No último pregão (24), o WTI cedeu 3,92%, a US$ 70,34/barril, enquanto o Brent caiu 3,81%, a US$ 73,87/barril. 

Nesta manhã, os preços do combustível operavam em níveis que não eram observados desde o começo da guerra entre Estados Unidos e Irã, em meio ao avanço das negociações entre as partes e a retomada gradual do fluxo de exportação energética pelo Estreito de Ormuz.

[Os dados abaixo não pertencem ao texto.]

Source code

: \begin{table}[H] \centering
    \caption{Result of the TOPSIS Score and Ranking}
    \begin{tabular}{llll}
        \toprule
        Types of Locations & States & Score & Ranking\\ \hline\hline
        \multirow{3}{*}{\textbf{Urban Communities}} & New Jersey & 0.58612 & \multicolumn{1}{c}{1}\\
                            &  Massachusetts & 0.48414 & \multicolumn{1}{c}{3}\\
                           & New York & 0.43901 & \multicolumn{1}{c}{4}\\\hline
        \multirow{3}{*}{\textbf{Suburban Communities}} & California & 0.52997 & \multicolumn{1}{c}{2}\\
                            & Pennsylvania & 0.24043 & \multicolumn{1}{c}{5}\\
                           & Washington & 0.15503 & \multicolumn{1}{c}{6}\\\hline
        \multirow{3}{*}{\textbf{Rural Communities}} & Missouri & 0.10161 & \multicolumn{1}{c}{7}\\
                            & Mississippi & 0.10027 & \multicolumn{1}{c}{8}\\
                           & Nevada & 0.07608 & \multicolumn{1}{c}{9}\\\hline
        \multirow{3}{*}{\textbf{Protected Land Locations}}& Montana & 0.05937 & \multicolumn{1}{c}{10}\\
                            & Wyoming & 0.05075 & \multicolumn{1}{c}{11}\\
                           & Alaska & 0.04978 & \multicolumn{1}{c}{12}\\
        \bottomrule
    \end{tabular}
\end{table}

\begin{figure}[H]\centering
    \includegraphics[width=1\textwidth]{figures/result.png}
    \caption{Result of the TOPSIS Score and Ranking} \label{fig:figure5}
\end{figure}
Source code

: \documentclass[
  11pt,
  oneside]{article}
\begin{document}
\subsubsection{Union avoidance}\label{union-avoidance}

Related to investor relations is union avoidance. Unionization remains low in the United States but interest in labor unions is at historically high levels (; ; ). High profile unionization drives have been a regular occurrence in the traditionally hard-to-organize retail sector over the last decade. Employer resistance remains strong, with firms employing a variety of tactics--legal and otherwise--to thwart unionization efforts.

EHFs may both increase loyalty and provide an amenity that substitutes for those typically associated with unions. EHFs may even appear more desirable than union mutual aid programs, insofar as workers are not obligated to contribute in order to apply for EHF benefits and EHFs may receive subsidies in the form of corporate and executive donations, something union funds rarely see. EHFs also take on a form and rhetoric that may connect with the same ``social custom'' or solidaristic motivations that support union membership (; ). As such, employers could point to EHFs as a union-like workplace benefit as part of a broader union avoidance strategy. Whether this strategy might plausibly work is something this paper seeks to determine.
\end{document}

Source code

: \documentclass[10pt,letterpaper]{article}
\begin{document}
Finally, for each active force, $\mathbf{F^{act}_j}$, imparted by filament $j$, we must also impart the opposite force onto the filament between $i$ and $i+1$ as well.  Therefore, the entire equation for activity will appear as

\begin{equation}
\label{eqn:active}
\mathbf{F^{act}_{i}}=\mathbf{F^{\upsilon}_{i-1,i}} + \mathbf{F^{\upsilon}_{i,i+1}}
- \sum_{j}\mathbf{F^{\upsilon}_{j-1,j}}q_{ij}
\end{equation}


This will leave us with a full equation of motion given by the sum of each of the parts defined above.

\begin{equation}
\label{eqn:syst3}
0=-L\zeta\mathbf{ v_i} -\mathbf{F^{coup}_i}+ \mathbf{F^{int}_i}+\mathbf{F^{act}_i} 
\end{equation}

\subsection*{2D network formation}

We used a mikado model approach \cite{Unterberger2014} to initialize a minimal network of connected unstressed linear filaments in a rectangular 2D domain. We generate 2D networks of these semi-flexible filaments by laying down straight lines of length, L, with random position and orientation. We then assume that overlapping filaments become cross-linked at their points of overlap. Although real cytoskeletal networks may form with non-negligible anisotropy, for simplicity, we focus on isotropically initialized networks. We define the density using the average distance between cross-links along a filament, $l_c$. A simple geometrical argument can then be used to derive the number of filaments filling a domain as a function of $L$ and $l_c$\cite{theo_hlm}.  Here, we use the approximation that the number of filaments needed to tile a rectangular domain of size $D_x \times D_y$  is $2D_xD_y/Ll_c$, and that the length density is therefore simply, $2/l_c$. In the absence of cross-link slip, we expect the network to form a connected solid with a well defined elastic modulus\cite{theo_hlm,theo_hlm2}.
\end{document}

O secretário de Energia dos EUA, Chris Wright, afirmou que ao menos 20 milhões de barris de petróleo passaram pela rota nas últimas 24 horas. A autoridade disse também que o fluxo deverá continuar mesmo sem um acordo entre Washington e Teerã.

Enquanto isso, conforme informado pela Reuters, citando uma fonte do alto escalão do Ministério do Petróleo do Iraque, o país está considerando sair da Organização dos Países Exportadores de Petróleo (Opep) caso a sua cota de produção não seja aumentada significativamente. 

A fonte informou ao veículo que o governo iraquiano passa por uma crise financeira como resultado da guerra no Golfo Pérsico e que a venda de petróleo representa a maior parte de sua renda. O país foi expressivamente afetado pelo fechamento do Estreito de Ormuz.

Atualmente, a cota de produção do Iraque é de 4,378 milhões de barris por dia (bpd) em julho.